Evet o birileri devlete hakim olan atmosfere göre değişebiliyor zaman zaman. Kimi zaman Erdoğan bir şiir okuduğu için hapse giriyor, kimi zaman onu hapse attıran irade kendini demir parmaklıklar ardından buluyor. Burada toplumsal açıdan değişen dinamikleri elbette gözden kaçırmak hata olur. Ancak şu, apaçık bir şekilde duruyor karşımızda.

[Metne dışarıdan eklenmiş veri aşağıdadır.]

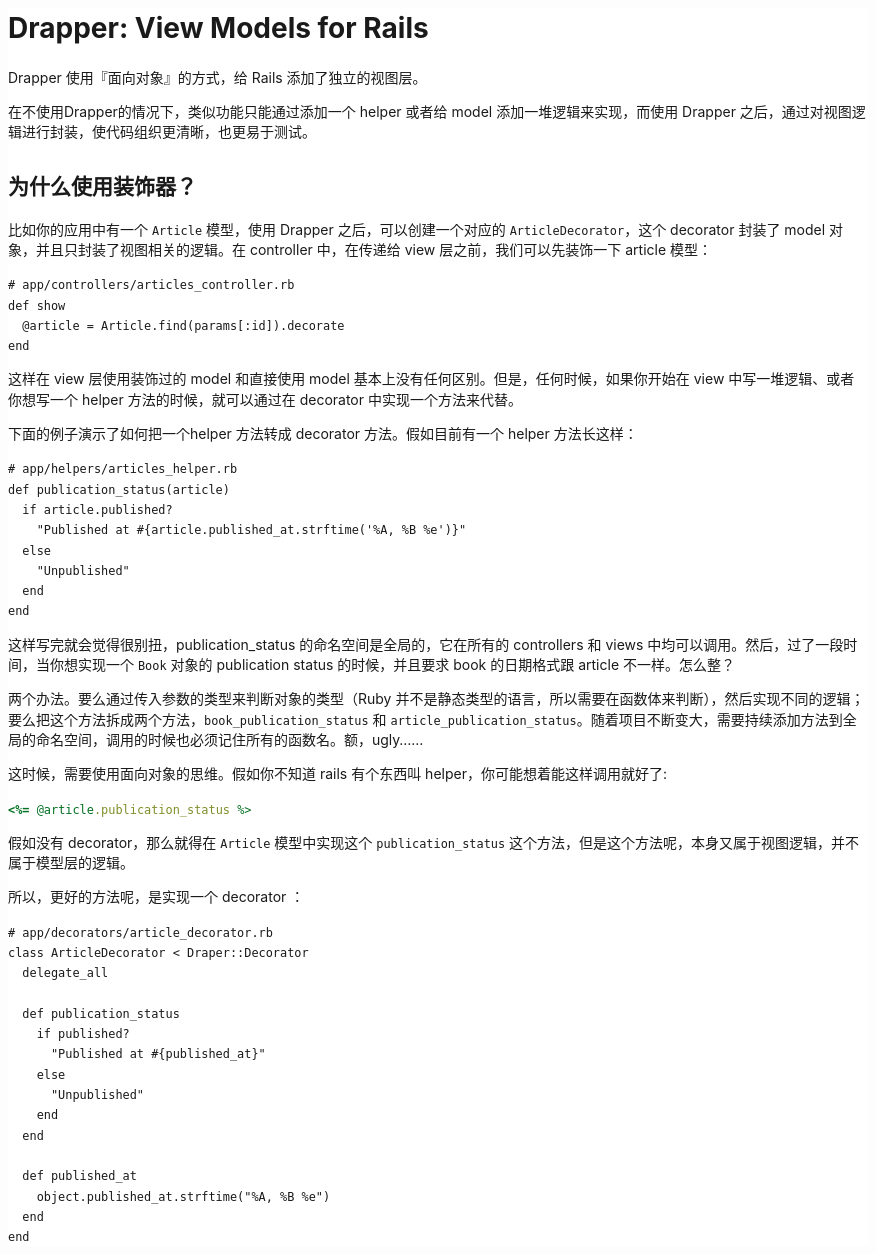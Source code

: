 # Drapper: View Models for Rails

Drapper 使用『面向对象』的方式，给 Rails 添加了独立的视图层。

在不使用Drapper的情况下，类似功能只能通过添加一个 helper 或者给 model 添加一堆逻辑来实现，而使用 Drapper 之后，通过对视图逻辑进行封装，使代码组织更清晰，也更易于测试。

## 为什么使用装饰器？

比如你的应用中有一个 `Article` 模型，使用 Drapper 之后，可以创建一个对应的 `ArticleDecorator`，这个 decorator 封装了 model 对象，并且只封装了视图相关的逻辑。在 controller 中，在传递给 view 层之前，我们可以先装饰一下 article 模型：

```
# app/controllers/articles_controller.rb
def show
  @article = Article.find(params[:id]).decorate
end
```

这样在 view 层使用装饰过的 model 和直接使用 model 基本上没有任何区别。但是，任何时候，如果你开始在 view 中写一堆逻辑、或者你想写一个 helper 方法的时候，就可以通过在 decorator 中实现一个方法来代替。

下面的例子演示了如何把一个helper 方法转成 decorator 方法。假如目前有一个 helper 方法长这样：

```
# app/helpers/articles_helper.rb
def publication_status(article)
  if article.published?
    "Published at #{article.published_at.strftime('%A, %B %e')}"
  else
    "Unpublished"
  end
end
```

这样写完就会觉得很别扭，publication_status 的命名空间是全局的，它在所有的 controllers 和 views 中均可以调用。然后，过了一段时间，当你想实现一个 `Book` 对象的 publication status 的时候，并且要求 book 的日期格式跟 article 不一样。怎么整？

两个办法。要么通过传入参数的类型来判断对象的类型（Ruby 并不是静态类型的语言，所以需要在函数体来判断），然后实现不同的逻辑；要么把这个方法拆成两个方法，`book_publication_status` 和 `article_publication_status`。随着项目不断变大，需要持续添加方法到全局的命名空间，调用的时候也必须记住所有的函数名。额，ugly……

这时候，需要使用面向对象的思维。假如你不知道 rails 有个东西叫 helper，你可能想着能这样调用就好了:

```ruby
<%= @article.publication_status %>
```

假如没有 decorator，那么就得在 `Article` 模型中实现这个 `publication_status` 这个方法，但是这个方法呢，本身又属于视图逻辑，并不属于模型层的逻辑。

所以，更好的方法呢，是实现一个 decorator ：

```
# app/decorators/article_decorator.rb
class ArticleDecorator < Draper::Decorator
  delegate_all

  def publication_status
    if published?
      "Published at #{published_at}"
    else
      "Unpublished"
    end
  end

  def published_at
    object.published_at.strftime("%A, %B %e")
  end
end
```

Bu devlet, bu ülke içindeki birilerine karşı kurulmuştu. Ve nasıl kurulduysa o şekilde devam ediyor. Bunu her gün ispatlıyor. Üstelik bunu gözü kapalı yapıyor. Yani bir refleks olarak. En küçük zerresine kadar öyle kurgulandığı için Hrant'ın mahkumiyetine el verenler hiçbir şey olmamış gibi kariyerlerine devam ediyorlar, en küçük zerresine kadar öyle kurgulandığı için Pınar Selek hukuki bir garabet olarak beraat ettiği bir davada yeniden yargılanabiliyor. Çünkü bu devlet öyle kurgulandı. Ve bütün o yargı reformlarının bu kurguyla bir meselesi yoktu. Tam tersine bu kurguyu korumak, ama yukarılarda bir yerlerde başlayan hesaplaşmayı nihayete erdirmekti amaç. O yüzden yazının başında "devletiniz" dedim.. Yoksa "devletimiz" derdim.